◆ WORK TO COMPLETE:
In the entries below, filter for the word "Outcome" and copy every matching line.

───── DATA EXTRACTS

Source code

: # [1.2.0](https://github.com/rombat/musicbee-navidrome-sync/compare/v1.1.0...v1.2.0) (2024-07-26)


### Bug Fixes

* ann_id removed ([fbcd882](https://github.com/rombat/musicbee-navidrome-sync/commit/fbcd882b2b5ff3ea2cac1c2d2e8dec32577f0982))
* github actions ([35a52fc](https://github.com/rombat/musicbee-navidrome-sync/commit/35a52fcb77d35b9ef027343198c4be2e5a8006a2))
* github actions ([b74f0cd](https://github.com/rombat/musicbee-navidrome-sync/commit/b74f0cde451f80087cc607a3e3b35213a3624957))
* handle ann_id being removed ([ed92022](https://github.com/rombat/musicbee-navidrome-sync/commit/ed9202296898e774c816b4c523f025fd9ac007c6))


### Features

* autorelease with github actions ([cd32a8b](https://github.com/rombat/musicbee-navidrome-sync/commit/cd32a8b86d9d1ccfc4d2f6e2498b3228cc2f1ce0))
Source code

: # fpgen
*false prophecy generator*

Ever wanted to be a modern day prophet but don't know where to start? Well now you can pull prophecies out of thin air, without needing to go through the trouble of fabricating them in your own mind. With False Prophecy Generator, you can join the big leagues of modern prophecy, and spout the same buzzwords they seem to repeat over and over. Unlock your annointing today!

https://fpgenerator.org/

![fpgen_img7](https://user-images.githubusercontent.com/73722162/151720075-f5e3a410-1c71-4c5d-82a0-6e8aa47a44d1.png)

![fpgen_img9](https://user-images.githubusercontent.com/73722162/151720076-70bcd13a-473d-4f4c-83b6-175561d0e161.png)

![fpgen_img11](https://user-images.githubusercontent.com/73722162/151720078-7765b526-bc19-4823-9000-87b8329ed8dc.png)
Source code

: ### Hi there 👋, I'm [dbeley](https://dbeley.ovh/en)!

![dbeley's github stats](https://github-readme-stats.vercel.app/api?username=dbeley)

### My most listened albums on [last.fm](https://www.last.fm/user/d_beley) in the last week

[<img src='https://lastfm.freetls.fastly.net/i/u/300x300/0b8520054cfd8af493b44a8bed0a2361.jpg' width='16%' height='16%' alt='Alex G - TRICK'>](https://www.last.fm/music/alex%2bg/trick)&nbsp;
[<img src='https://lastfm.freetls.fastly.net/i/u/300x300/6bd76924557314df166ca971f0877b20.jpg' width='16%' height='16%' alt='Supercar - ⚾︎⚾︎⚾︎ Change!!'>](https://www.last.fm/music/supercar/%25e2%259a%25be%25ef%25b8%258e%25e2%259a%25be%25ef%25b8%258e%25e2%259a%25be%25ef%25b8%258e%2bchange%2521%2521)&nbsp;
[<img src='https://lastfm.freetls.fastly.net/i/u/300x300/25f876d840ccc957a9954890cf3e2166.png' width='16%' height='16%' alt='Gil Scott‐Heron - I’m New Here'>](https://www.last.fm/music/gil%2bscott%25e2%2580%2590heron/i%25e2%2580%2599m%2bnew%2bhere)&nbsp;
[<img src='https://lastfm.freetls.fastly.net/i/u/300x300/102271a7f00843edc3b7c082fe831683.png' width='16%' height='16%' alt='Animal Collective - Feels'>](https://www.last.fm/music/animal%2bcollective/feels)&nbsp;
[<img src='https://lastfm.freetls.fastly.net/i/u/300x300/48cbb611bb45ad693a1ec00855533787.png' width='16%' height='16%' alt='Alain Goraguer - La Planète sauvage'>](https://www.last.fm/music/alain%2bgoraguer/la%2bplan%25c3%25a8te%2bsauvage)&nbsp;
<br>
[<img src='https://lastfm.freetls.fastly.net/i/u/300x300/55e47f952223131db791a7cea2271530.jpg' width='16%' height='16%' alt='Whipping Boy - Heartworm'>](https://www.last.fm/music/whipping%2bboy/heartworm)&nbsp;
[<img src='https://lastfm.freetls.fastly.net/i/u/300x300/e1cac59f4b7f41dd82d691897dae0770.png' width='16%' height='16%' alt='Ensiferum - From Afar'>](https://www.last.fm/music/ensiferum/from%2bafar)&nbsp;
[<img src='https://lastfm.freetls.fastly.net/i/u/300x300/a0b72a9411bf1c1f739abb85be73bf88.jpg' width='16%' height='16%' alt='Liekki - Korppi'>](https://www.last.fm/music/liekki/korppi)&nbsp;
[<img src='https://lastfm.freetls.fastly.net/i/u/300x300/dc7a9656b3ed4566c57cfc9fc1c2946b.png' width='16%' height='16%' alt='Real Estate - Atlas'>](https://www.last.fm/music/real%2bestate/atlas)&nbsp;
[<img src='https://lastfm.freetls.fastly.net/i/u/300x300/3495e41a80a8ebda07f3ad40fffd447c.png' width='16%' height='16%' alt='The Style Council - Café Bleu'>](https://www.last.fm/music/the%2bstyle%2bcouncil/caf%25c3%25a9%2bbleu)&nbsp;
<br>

──────────
───── DATA EXTRACTS

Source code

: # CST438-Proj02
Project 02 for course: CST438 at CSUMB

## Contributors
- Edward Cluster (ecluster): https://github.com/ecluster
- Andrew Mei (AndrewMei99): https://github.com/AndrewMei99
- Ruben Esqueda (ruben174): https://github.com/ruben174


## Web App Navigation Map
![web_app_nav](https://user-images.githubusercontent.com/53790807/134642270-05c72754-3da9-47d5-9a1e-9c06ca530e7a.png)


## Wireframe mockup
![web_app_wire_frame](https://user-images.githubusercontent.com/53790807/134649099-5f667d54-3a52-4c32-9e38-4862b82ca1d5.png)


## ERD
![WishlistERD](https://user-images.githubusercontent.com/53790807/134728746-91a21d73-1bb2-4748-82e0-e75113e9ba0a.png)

──────────
───── DATA EXTRACTS

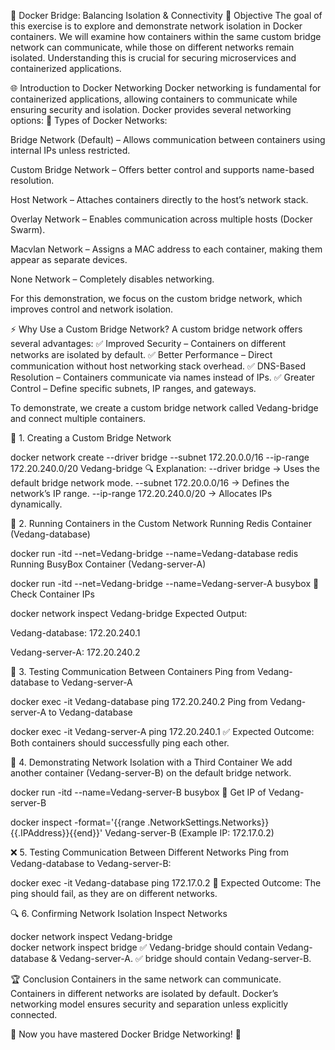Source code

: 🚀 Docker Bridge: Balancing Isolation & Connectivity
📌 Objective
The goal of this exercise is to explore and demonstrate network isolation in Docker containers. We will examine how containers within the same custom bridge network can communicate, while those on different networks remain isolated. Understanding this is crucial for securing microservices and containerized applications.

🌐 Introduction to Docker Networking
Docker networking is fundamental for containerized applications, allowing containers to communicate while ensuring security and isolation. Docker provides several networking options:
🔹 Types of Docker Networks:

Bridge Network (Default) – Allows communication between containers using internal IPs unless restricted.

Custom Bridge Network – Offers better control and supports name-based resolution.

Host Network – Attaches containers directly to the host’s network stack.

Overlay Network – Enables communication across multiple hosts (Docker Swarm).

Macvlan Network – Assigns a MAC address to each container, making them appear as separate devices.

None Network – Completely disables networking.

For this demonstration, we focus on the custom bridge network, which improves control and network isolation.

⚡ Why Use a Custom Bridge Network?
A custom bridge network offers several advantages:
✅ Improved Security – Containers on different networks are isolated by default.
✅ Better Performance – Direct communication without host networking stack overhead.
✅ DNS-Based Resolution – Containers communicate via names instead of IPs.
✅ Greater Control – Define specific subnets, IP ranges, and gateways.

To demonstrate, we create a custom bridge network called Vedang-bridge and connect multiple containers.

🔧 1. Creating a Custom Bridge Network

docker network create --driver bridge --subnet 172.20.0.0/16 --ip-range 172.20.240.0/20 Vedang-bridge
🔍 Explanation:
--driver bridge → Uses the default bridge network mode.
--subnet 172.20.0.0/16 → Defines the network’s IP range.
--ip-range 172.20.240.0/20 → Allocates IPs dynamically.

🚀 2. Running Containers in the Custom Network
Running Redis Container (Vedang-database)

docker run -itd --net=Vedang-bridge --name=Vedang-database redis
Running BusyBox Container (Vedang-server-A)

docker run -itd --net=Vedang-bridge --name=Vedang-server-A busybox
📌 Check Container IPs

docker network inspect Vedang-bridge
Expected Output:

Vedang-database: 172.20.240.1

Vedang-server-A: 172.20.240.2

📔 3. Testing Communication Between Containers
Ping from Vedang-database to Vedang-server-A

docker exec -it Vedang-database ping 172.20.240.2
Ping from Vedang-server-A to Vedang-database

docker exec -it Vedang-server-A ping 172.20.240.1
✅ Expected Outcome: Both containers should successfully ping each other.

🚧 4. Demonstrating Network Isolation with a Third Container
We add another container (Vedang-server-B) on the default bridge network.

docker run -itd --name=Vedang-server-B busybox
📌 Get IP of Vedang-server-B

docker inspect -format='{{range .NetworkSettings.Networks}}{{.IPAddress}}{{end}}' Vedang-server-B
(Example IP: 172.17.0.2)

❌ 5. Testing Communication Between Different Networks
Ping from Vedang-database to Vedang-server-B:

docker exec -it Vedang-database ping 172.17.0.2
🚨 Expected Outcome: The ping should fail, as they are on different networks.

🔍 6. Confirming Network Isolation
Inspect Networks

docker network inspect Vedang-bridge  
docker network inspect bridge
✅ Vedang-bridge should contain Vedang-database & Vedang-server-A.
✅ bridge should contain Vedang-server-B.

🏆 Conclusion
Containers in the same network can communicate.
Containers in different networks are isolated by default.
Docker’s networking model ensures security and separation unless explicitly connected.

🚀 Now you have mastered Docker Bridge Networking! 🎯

──────────

◆ WRITTEN ANSWER:
✅ Expected Outcome: Both containers should successfully ping each other.
🚨 Expected Outcome: The ping should fail, as they are on different networks.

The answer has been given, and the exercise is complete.